On Wednesday, May 15, diplomats from eight nations – including U.S. Secretary of State John Kerry - are meeting in Kiruna, Sweden to discuss the future of the Arctic and sign an agreement on how to respond to and handle oil spills.
The meeting comes at a critical time for the Arctic, which is warming twice as fast as almost any other region on earth. As it warms, melting sea ice will give people more access to use the Arctic Ocean as a shipping route. It could also mean “greater exploitation of natural resources, such as oil and gas, minerals, and fisheries; and increased tourism” – all of which will present significant challenges for a once remote area, according to a report by the United Nations Environment Program (UNEP).
A warming Arctic will have significant environmental and health consequences for the entire world, including sea level rise, release of stored chemicals and greenhouse gasses into the environment, and impacts on biodiversity…
U.S. Ambassador to Sweden Mark Brzezinski can attest to those changes. He witnessed first-hand the impact that climate change has had on Arctic flora and fauna during a visit to the Abisko Scientific Research Station, located about 90 kilometers (60 miles) northwest of Kiruna.
After meeting with Station Manager Christer Jonasson and visiting scientists, Ambassador Brzezinski shared what he learned in his blog:
Christer [Jonasson] explained that scientists have discovered cases where higher temperatures have created ice caps on top of the snow which is making it harder for reindeer herds to access food. Since some of the members of the indigenous Sami are heavily dependent on reindeer, these kinds of findings are extremely important. Christer and his team are working with the Sami to adapt to the changes induced by climate change.
Another recent phenomenon is that the birch forests around Abisko often experience invasions of caterpillars in the spring as it is no longer cold enough to kill off the eggs of those pests.
The Arctic Council is made up of Canada, Denmark, Finland, Iceland, Norway, Russia, Sweden and the United States, as well as six permanent representatives from Arctic indigenous groups, like the Sami Council and the Russian Association of Indigenous People of the North.
There are 14 countries and organizations seeking “observer status” on the Arctic Council, including China, Spain, France, Germany, the Netherlands, the U.K. and Poland.

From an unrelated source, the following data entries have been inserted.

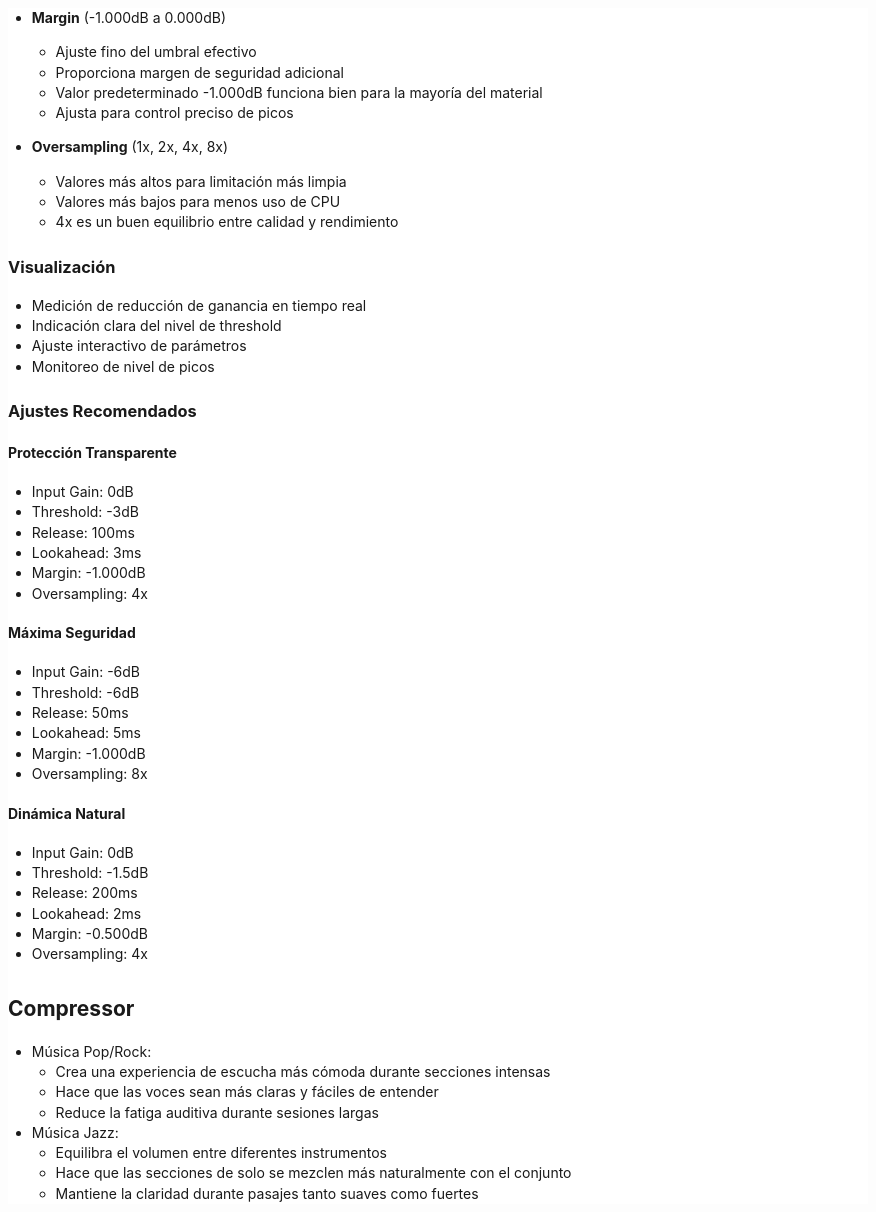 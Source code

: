 - **Margin** (-1.000dB a 0.000dB)
  - Ajuste fino del umbral efectivo
  - Proporciona margen de seguridad adicional
  - Valor predeterminado -1.000dB funciona bien para la mayoría del material
  - Ajusta para control preciso de picos

- **Oversampling** (1x, 2x, 4x, 8x)
  - Valores más altos para limitación más limpia
  - Valores más bajos para menos uso de CPU
  - 4x es un buen equilibrio entre calidad y rendimiento

### Visualización
- Medición de reducción de ganancia en tiempo real
- Indicación clara del nivel de threshold
- Ajuste interactivo de parámetros
- Monitoreo de nivel de picos

### Ajustes Recomendados

#### Protección Transparente
- Input Gain: 0dB
- Threshold: -3dB
- Release: 100ms
- Lookahead: 3ms
- Margin: -1.000dB
- Oversampling: 4x

#### Máxima Seguridad
- Input Gain: -6dB
- Threshold: -6dB
- Release: 50ms
- Lookahead: 5ms
- Margin: -1.000dB
- Oversampling: 8x

#### Dinámica Natural
- Input Gain: 0dB
- Threshold: -1.5dB
- Release: 200ms
- Lookahead: 2ms
- Margin: -0.500dB
- Oversampling: 4x

## Compressor
- Música Pop/Rock:
  - Crea una experiencia de escucha más cómoda durante secciones intensas
  - Hace que las voces sean más claras y fáciles de entender
  - Reduce la fatiga auditiva durante sesiones largas
- Música Jazz:
  - Equilibra el volumen entre diferentes instrumentos
  - Hace que las secciones de solo se mezclen más naturalmente con el conjunto
  - Mantiene la claridad durante pasajes tanto suaves como fuertes
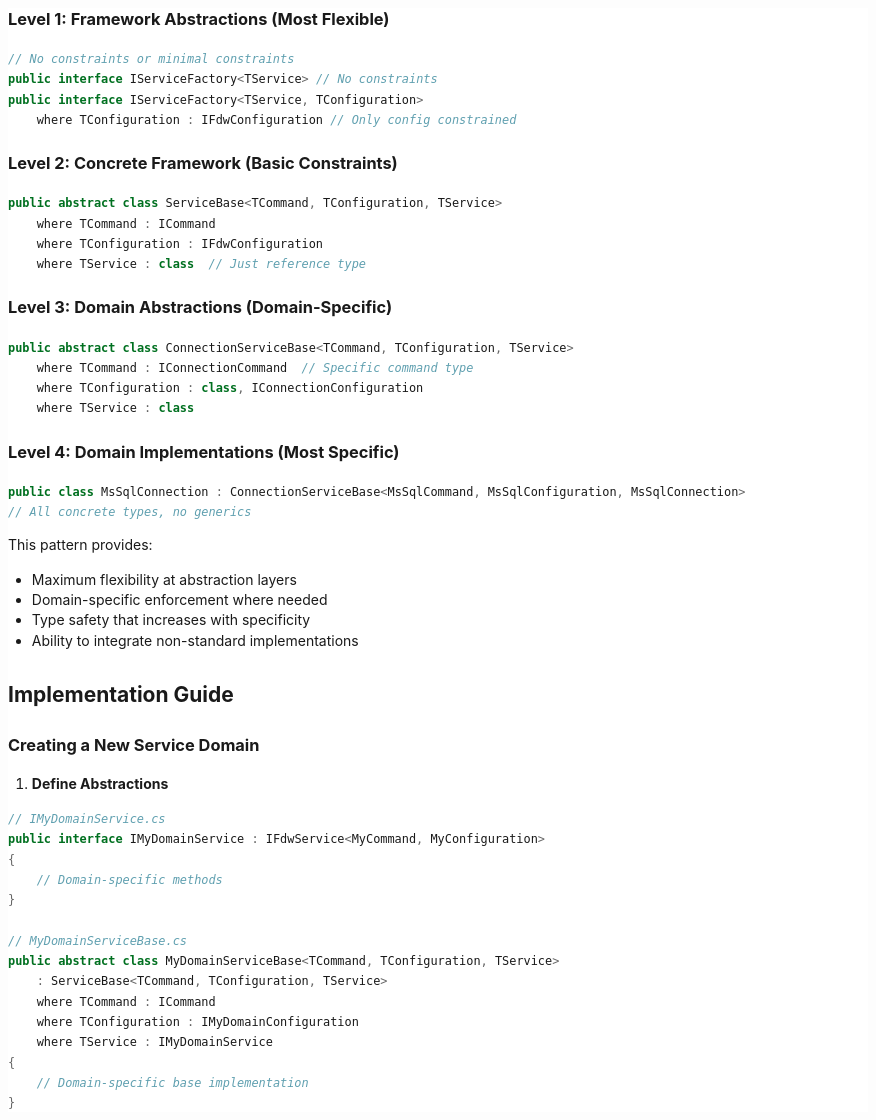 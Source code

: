 ### Level 1: Framework Abstractions (Most Flexible)
```csharp
// No constraints or minimal constraints
public interface IServiceFactory<TService> // No constraints
public interface IServiceFactory<TService, TConfiguration>
    where TConfiguration : IFdwConfiguration // Only config constrained
```

### Level 2: Concrete Framework (Basic Constraints)
```csharp
public abstract class ServiceBase<TCommand, TConfiguration, TService>
    where TCommand : ICommand
    where TConfiguration : IFdwConfiguration
    where TService : class  // Just reference type
```

### Level 3: Domain Abstractions (Domain-Specific)
```csharp
public abstract class ConnectionServiceBase<TCommand, TConfiguration, TService>
    where TCommand : IConnectionCommand  // Specific command type
    where TConfiguration : class, IConnectionConfiguration
    where TService : class
```

### Level 4: Domain Implementations (Most Specific)
```csharp
public class MsSqlConnection : ConnectionServiceBase<MsSqlCommand, MsSqlConfiguration, MsSqlConnection>
// All concrete types, no generics
```

This pattern provides:
- Maximum flexibility at abstraction layers
- Domain-specific enforcement where needed
- Type safety that increases with specificity
- Ability to integrate non-standard implementations

## Implementation Guide

### Creating a New Service Domain

1. **Define Abstractions**

```csharp
// IMyDomainService.cs
public interface IMyDomainService : IFdwService<MyCommand, MyConfiguration>
{
    // Domain-specific methods
}

// MyDomainServiceBase.cs
public abstract class MyDomainServiceBase<TCommand, TConfiguration, TService>
    : ServiceBase<TCommand, TConfiguration, TService>
    where TCommand : ICommand
    where TConfiguration : IMyDomainConfiguration
    where TService : IMyDomainService
{
    // Domain-specific base implementation
}
```
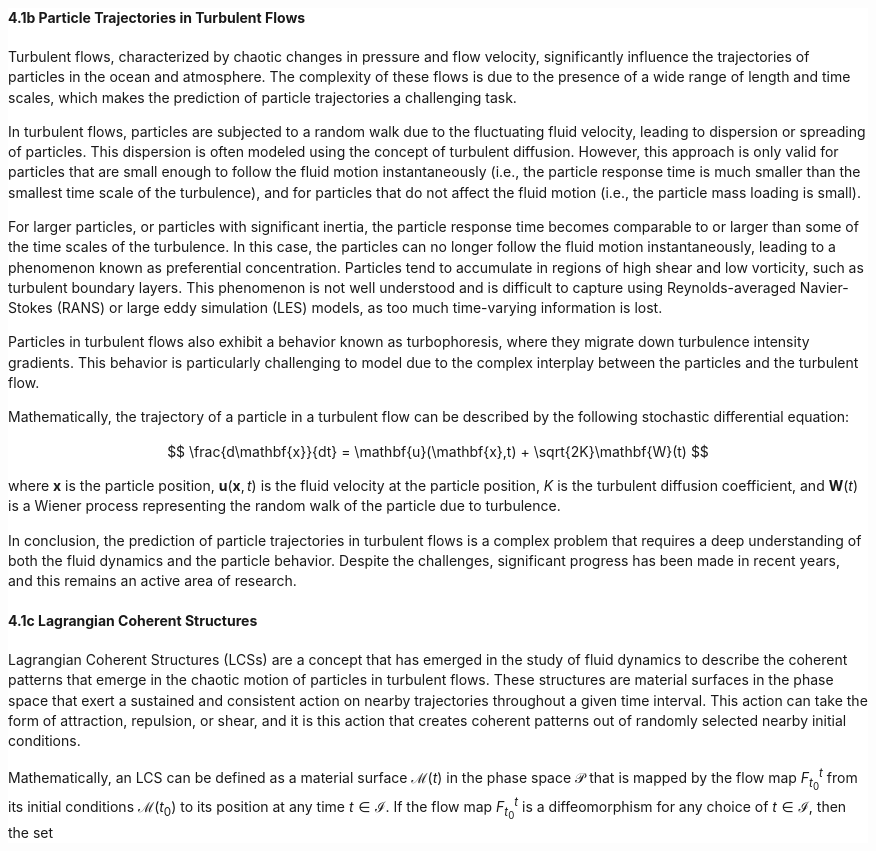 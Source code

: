 #### 4.1b Particle Trajectories in Turbulent Flows

Turbulent flows, characterized by chaotic changes in pressure and flow velocity, significantly influence the trajectories of particles in the ocean and atmosphere. The complexity of these flows is due to the presence of a wide range of length and time scales, which makes the prediction of particle trajectories a challenging task.

In turbulent flows, particles are subjected to a random walk due to the fluctuating fluid velocity, leading to dispersion or spreading of particles. This dispersion is often modeled using the concept of turbulent diffusion. However, this approach is only valid for particles that are small enough to follow the fluid motion instantaneously (i.e., the particle response time is much smaller than the smallest time scale of the turbulence), and for particles that do not affect the fluid motion (i.e., the particle mass loading is small).

For larger particles, or particles with significant inertia, the particle response time becomes comparable to or larger than some of the time scales of the turbulence. In this case, the particles can no longer follow the fluid motion instantaneously, leading to a phenomenon known as preferential concentration. Particles tend to accumulate in regions of high shear and low vorticity, such as turbulent boundary layers. This phenomenon is not well understood and is difficult to capture using Reynolds-averaged Navier-Stokes (RANS) or large eddy simulation (LES) models, as too much time-varying information is lost.

Particles in turbulent flows also exhibit a behavior known as turbophoresis, where they migrate down turbulence intensity gradients. This behavior is particularly challenging to model due to the complex interplay between the particles and the turbulent flow.

Mathematically, the trajectory of a particle in a turbulent flow can be described by the following stochastic differential equation:

$$
\frac{d\mathbf{x}}{dt} = \mathbf{u}(\mathbf{x},t) + \sqrt{2K}\mathbf{W}(t)
$$

where $\mathbf{x}$ is the particle position, $\mathbf{u}(\mathbf{x},t)$ is the fluid velocity at the particle position, $K$ is the turbulent diffusion coefficient, and $\mathbf{W}(t)$ is a Wiener process representing the random walk of the particle due to turbulence.

In conclusion, the prediction of particle trajectories in turbulent flows is a complex problem that requires a deep understanding of both the fluid dynamics and the particle behavior. Despite the challenges, significant progress has been made in recent years, and this remains an active area of research.

#### 4.1c Lagrangian Coherent Structures

Lagrangian Coherent Structures (LCSs) are a concept that has emerged in the study of fluid dynamics to describe the coherent patterns that emerge in the chaotic motion of particles in turbulent flows. These structures are material surfaces in the phase space that exert a sustained and consistent action on nearby trajectories throughout a given time interval. This action can take the form of attraction, repulsion, or shear, and it is this action that creates coherent patterns out of randomly selected nearby initial conditions.

Mathematically, an LCS can be defined as a material surface $\mathcal M(t)$ in the phase space $\mathcal P$ that is mapped by the flow map $F^t_{t_0}$ from its initial conditions $\mathcal M(t_0)$ to its position at any time $t \in \mathcal I$. If the flow map $F^t_{t_0}$ is a diffeomorphism for any choice of $t \in \mathcal I$, then the set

UPDATE: On Wednesday, May 15, 2013, members of the Arctic Council agreed to grant observer status to China, Japan, South Korea, India, Singapore and Italy. This status allows the countries to sit in on – but not speak at – the council’s main meetings as it determines future policy in the Arctic region. Observer countries are also allowed to participate in working groups held by the Arctic Council.